Six Common Credit Score Myths

  1. Checking your credit hurts you. – When you apply for a new loan or credit card, the lender runs a credit inquiry. Too many of these inquiries in a short period can cause your score to dip. However, checking your own credit doesn’t damage your rating. In fact, many credit card companies allow account holders to view their FICO scores for free because regular monitoring is an effective way to spot fraudulent activity or identity theft.
  2. Your income level matters. – While your income certainly influences your ability to pay your debts, it doesn’t factor into your score. Credit reports may list your current and former employers, but that information holds no bearing on your score.
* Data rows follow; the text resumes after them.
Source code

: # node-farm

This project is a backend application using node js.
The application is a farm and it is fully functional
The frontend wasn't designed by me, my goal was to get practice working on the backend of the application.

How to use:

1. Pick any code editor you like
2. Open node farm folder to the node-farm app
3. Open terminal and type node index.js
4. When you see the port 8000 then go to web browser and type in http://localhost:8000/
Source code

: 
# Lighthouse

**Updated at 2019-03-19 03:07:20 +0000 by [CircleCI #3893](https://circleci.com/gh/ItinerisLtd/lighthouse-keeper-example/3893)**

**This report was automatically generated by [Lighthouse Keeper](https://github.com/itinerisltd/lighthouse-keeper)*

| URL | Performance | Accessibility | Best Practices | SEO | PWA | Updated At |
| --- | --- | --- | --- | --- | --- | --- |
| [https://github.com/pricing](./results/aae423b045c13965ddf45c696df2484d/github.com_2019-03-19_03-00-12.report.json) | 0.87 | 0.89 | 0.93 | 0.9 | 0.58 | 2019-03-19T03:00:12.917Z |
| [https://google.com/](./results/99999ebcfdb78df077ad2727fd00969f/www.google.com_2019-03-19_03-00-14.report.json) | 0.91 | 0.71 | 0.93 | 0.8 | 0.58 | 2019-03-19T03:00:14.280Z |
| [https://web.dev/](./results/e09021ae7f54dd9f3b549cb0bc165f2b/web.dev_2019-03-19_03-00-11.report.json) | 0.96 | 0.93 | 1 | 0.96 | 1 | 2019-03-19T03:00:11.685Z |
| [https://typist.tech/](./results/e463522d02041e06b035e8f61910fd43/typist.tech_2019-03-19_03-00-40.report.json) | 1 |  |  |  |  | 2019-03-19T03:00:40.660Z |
  3. Your education or occupation is important. – It doesn’t matter whether you went to an elite university, community college, or dropped out of high school. Your credit score measures your ability to manage debt, not your educational pedigree. Same goes for your job. Gainfully employed, under-employed, or unemployed, you can still build a good credit score.
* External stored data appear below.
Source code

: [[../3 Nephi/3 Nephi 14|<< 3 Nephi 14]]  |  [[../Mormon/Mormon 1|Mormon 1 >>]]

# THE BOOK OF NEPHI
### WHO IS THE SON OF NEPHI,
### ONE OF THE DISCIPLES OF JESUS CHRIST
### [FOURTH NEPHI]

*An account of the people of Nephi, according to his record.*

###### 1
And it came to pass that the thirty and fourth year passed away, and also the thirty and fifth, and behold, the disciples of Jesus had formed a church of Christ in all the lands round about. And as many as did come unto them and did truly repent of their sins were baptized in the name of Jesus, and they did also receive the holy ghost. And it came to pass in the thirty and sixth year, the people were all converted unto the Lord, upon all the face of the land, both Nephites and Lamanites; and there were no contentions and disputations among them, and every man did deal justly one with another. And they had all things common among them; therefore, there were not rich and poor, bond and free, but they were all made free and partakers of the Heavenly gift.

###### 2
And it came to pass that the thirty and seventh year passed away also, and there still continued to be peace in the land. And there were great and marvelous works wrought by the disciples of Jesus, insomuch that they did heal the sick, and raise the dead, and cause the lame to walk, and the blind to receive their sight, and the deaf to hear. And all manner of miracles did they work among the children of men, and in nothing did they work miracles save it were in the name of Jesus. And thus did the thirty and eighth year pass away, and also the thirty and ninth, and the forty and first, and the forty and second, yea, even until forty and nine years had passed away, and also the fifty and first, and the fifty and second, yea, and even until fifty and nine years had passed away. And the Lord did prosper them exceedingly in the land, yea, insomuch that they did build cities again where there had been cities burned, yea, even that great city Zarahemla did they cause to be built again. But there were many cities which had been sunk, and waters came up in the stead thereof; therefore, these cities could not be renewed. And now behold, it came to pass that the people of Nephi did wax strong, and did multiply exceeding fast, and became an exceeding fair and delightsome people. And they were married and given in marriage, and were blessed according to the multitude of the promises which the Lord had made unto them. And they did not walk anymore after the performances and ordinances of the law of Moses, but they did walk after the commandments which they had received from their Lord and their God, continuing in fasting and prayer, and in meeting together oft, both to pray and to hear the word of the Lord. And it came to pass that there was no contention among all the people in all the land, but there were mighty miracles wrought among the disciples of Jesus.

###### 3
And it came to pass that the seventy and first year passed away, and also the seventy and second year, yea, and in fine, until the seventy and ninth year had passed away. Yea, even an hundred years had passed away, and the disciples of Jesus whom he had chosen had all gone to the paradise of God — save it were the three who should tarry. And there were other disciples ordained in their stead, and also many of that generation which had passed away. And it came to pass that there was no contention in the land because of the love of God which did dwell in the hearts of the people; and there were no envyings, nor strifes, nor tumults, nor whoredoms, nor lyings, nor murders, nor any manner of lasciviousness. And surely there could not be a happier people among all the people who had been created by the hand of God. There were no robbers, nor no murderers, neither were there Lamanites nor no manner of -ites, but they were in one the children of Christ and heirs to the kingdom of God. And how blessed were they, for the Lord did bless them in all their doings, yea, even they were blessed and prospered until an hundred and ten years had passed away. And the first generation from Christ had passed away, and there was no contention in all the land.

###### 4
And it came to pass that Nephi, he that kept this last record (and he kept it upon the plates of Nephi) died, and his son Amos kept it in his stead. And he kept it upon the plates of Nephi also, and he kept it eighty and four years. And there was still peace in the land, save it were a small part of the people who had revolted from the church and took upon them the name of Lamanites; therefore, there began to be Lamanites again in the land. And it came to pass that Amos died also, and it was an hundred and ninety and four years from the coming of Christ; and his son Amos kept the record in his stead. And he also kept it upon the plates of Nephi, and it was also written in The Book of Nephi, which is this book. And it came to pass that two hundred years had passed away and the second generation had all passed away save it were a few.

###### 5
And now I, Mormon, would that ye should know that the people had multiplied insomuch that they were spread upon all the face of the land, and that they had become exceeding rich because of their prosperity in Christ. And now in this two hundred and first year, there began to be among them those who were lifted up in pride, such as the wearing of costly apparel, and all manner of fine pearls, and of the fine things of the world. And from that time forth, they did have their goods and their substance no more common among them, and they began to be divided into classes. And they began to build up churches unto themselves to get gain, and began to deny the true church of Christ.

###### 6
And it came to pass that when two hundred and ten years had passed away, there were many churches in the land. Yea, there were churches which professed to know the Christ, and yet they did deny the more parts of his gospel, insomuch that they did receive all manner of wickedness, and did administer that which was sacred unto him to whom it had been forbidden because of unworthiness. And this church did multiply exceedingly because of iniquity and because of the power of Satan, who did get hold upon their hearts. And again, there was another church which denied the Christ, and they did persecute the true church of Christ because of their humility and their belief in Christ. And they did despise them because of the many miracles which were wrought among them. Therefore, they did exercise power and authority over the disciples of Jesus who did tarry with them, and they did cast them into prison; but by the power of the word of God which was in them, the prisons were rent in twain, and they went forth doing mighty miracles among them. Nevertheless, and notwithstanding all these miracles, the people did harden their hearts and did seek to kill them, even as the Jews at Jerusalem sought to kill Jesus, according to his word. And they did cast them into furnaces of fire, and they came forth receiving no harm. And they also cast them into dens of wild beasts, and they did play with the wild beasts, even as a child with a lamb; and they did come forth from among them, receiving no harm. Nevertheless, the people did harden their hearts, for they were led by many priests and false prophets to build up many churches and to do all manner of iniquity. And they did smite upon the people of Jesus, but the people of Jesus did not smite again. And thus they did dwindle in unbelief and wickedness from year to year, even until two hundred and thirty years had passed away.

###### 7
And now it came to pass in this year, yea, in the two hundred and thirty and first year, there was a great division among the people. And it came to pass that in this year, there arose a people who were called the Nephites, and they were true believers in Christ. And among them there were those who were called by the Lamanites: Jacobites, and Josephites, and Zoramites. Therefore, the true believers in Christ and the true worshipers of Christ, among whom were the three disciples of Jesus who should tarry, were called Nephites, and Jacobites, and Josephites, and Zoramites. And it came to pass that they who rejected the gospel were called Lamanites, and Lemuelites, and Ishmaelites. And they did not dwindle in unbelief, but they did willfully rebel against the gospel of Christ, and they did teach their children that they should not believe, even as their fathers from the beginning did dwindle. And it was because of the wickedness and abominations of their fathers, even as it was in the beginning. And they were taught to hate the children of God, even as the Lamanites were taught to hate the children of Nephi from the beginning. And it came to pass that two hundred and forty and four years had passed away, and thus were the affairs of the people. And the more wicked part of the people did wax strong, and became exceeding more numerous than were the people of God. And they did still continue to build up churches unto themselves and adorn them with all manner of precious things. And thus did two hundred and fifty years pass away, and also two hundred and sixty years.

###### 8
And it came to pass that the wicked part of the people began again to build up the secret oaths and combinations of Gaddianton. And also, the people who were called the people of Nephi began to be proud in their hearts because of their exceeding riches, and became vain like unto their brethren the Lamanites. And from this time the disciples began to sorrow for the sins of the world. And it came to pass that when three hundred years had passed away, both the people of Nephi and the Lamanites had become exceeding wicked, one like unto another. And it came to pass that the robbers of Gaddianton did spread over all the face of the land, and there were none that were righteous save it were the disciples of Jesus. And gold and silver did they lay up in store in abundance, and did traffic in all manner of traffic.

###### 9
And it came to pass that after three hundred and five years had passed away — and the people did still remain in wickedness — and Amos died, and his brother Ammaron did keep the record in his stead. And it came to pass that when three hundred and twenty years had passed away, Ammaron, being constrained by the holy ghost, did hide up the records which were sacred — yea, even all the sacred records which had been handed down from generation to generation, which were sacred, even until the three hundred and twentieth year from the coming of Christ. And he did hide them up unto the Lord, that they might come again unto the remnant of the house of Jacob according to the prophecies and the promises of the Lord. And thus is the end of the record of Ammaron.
  4. Closing a credit card will help your score. – Even if you pay off a credit card, closing the account can hurt you more than it helps. If you’re worried that you might misuse the credit, destroy the card—but keep the account open. The available credit and length of credit history will reflect positively and help you in the long run.
  5. Quick fixes can help bad credit. – Yes, it is possible to improve your credit score—but you don’t have to pay someone else to do it for you. Because most credit repair relies on sensible, strategic steps applied over time, you can handle it on your own. Rather than paying a credit repair service, use the money you save to bring past due balances up to date or pay down your overall debt.
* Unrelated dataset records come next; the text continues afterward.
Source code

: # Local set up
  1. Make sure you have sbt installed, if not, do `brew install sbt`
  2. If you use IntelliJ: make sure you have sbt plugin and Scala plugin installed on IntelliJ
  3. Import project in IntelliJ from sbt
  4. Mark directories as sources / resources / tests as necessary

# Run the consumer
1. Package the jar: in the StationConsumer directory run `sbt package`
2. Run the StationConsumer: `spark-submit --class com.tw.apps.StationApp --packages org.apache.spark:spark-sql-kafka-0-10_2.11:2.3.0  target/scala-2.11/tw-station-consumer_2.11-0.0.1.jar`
  6. Avoiding all debt will help you keep a good credit score. – Your credit score is a metric that measures your ability to manage credit—not avoid it. If you don’t have any credit accounts, there’s nothing to measure. That being said, just because you qualify for credit doesn’t mean you have to max it out. You’ll help yourself more by using your credit strategically and paying off your balance each month.

While this list covers some of the most common credit score myths, there are countless others. By focusing on the facts and ignoring anything that doesn’t line up with them, you’ll find it easier to manage your credit with confidence.